Extracted records -
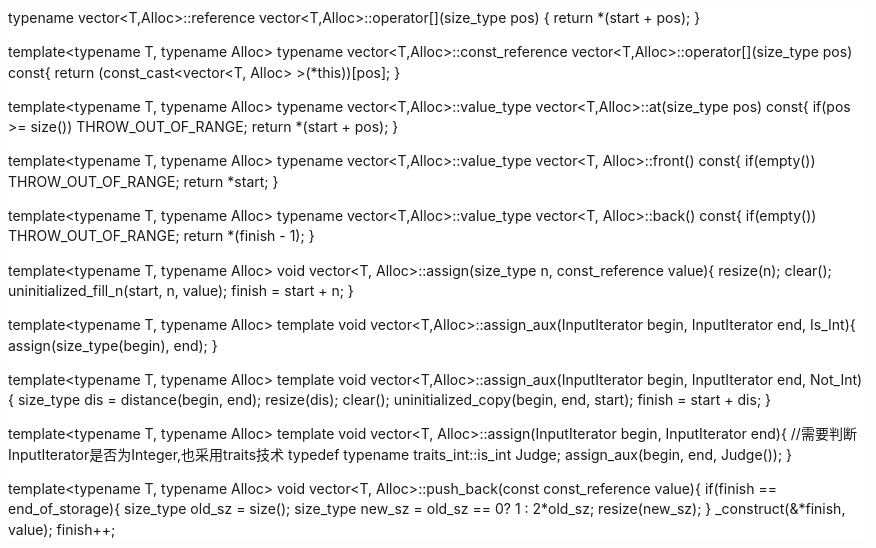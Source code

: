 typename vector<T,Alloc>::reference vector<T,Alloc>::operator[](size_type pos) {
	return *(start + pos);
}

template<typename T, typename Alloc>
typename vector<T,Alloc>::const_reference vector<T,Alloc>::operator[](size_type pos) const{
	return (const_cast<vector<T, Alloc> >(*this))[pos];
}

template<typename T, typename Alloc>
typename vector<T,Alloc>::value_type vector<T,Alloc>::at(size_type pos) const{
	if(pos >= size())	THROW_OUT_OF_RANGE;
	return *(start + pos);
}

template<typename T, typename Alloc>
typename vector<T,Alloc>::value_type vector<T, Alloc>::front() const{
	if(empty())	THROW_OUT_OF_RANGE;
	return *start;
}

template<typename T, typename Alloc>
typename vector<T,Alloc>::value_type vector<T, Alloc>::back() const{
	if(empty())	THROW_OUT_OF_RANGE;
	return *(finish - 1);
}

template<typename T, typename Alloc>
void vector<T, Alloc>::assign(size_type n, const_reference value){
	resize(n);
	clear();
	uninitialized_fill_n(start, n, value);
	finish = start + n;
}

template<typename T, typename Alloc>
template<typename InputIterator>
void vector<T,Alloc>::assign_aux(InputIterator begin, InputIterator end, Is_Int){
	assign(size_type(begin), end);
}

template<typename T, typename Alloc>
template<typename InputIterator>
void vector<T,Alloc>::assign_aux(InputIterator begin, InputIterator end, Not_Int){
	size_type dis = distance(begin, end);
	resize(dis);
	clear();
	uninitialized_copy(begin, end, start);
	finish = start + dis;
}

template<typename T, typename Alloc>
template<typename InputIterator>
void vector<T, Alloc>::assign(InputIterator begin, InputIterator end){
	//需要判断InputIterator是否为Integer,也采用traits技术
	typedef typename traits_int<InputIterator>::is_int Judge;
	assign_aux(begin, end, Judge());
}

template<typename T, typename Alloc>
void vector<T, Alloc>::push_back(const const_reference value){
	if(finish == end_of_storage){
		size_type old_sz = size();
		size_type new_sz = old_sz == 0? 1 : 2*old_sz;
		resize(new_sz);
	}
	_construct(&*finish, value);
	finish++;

What is being asked - In the material above, how many lines include the word "void"? State that number alone.

Task result - 5